IBRAHIM: THE CRAZY HEAT
Ibrahim puts his people’s current difficulties – both the “crazy heat” and the conflict over land – into a wider context. He feels strongly that his own government has not treated its own people fairly, favouring the Somali ethnic groups by handing over land that used to belong to the Oromo/Boran, and that it does not listen to complaints.
Ibrahim explains that even the camels, which used to survive the drought, are “suffering… no less than the cattle” because there are no leaves for them to graze on. Although planting eucalyptus has “to some extent alleviated the problem of wood shortage”, it is expensive.
Desertification has also had an impact on education – children are often unable to concentrate due to poor nutrition and worry, and families can’t afford essentials such as stationery. All the same, Ibrahim believes that “only education can bring about transformation”.
IYYA: CONSERVING THE FOREST
Iyya’s main worry is water scarcity, which has reached catastrophic proportions. “Because of lack of water our development is regressing,” he says. His community used to have “a highland type of climate” with adequate rainfall and plenty of ground water. “Even when the ponds dried out, we dug the ground and found the water at a shallow level.”
They have appealed to the government for help and various experts have come to the area. “[Drilling for water] was attempted three times. But they… told us there was no water.” Iyya says it is only recently that they have learnt that “rains and forests go hand in hand, making the climate moderate”. They are now planting trees and conserving what remains of the original forest.
LOKO: FARMING FROM NECESSITY
Loko is 50 years old and has 12 children and 23 grandchildren. Two of her children are still at school, and she says that she would have given them all an education if”it had been [available] as it is today”. She says that her community prefers male children because during times of conflict they can fight. “If you have a son…no one can steal your cattle and property.”

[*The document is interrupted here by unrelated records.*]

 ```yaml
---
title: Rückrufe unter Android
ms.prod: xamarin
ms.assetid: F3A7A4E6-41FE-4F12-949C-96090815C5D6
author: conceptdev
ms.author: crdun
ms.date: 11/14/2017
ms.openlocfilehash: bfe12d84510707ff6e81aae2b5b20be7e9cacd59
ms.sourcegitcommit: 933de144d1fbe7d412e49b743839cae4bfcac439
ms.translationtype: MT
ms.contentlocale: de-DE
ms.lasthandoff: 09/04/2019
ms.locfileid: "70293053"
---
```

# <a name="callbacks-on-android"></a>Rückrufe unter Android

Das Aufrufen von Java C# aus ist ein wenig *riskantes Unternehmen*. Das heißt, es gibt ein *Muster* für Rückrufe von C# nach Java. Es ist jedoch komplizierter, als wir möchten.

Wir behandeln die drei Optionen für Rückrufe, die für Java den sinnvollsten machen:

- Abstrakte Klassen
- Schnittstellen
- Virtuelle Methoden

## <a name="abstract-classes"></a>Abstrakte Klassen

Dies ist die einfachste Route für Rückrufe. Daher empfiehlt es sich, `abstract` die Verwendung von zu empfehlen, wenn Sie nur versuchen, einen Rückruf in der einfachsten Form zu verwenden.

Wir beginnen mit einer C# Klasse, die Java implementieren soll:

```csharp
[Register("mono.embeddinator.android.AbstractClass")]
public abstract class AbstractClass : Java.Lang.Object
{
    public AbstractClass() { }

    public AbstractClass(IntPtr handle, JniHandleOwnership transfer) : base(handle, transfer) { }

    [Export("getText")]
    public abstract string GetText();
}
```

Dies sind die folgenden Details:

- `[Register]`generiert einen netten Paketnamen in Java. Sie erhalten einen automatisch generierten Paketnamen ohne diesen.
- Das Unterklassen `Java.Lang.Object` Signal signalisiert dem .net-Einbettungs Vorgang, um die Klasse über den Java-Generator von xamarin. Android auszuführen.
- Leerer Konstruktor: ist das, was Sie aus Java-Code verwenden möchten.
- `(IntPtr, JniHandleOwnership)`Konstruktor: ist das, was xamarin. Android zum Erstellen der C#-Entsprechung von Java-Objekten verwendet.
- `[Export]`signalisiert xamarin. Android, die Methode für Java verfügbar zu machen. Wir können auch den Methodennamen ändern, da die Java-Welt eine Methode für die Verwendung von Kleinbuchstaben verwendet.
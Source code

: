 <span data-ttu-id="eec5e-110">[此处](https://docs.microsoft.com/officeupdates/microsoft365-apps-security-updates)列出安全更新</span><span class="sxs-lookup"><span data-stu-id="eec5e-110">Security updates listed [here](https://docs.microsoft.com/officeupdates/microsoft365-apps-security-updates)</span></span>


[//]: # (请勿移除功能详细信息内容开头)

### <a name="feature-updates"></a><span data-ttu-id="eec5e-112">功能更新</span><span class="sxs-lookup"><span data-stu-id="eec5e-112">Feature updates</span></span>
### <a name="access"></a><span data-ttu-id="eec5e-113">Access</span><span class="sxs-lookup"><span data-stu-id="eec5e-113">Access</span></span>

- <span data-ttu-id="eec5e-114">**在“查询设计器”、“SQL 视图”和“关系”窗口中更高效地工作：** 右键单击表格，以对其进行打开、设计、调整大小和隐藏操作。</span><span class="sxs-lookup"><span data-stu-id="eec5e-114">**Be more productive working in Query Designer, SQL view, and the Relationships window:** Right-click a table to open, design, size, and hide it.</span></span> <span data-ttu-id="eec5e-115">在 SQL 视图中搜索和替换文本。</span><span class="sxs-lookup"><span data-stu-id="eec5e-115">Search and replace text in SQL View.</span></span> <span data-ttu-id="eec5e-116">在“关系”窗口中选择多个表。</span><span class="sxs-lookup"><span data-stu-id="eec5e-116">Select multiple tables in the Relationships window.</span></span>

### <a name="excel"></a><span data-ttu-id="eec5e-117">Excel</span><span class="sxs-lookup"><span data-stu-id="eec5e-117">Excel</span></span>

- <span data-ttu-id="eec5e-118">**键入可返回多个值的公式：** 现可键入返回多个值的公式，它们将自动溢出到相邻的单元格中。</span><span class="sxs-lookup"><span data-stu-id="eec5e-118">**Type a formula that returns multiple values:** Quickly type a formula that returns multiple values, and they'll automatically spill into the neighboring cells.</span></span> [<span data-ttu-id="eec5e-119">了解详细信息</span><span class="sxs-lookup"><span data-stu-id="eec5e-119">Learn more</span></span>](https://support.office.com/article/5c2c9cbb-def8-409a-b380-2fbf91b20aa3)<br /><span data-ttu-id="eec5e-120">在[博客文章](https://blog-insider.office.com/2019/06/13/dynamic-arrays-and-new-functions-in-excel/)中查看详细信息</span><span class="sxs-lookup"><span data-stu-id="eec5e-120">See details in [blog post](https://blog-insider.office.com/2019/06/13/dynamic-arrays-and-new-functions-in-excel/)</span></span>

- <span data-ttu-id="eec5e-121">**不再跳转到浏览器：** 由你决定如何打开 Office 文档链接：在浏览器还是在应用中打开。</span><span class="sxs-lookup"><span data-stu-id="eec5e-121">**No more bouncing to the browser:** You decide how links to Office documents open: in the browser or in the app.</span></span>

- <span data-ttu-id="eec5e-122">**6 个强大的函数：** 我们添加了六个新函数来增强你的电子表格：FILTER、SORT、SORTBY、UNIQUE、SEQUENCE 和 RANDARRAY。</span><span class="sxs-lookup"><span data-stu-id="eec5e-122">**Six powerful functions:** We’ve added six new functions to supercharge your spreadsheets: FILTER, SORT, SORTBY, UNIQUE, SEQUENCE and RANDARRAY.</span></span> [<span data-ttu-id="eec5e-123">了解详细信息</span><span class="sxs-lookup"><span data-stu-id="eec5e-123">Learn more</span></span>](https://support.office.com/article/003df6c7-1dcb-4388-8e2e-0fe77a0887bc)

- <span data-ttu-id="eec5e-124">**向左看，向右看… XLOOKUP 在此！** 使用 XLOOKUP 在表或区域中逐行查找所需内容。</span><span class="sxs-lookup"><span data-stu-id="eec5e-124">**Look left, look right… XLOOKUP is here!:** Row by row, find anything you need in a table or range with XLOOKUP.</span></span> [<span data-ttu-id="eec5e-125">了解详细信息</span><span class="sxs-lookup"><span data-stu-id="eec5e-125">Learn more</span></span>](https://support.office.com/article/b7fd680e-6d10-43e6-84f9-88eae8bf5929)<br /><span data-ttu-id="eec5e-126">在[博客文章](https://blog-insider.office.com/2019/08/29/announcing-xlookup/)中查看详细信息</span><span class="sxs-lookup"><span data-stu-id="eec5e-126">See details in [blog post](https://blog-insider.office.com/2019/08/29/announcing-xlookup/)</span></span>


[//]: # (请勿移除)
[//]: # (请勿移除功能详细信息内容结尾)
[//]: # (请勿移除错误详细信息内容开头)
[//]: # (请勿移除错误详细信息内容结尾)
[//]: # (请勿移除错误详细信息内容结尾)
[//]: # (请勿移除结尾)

In order to make a living, Loko raises cattle, farms and sells items such as tea and sugar, which she buys in bulk on her visits to town. She says that her community only recently took up farming – from”necessity” – when the productivity of livestock began to fall because of drought and constraints on seasonal migration, bringing conflict with other clans.
RUFO: GOODBYE TO FARMLAND
Rufo is 70 years old and describes what the highlands used to be like. There were “shady trees, vegetation and grasses. We used to shelter ourselves when heavy rain poured down… The highland was everything for us. You can compare it to a mother”.
She says that excessive population pressure – both of people and animals – is caused by the Boran now sharing their land with other ethnic groups, and has led to overgrazing and destruction of natural resources. She also talks about women”s increased workload, saying they are “exhausted” from spending hours grinding grain and walking long distances to collect water and firewood in tremendous heat.
DESERT VOICES: ETHIOPIA THEMES
All narrators refer to the drastic decline of the pastoralist way of life. Many speak with great nostalgia about the “old days”, when they had large numbers of livestock, giving them plenty of milk, butter and other products.
Animals were their “wealth”, played an essential part in their ceremonies and customs, and were celebrated in their songs. Two older women (Loko and Diramo ) sing a few verses from songs about cattle that they used to sing as young girls when tending livestock.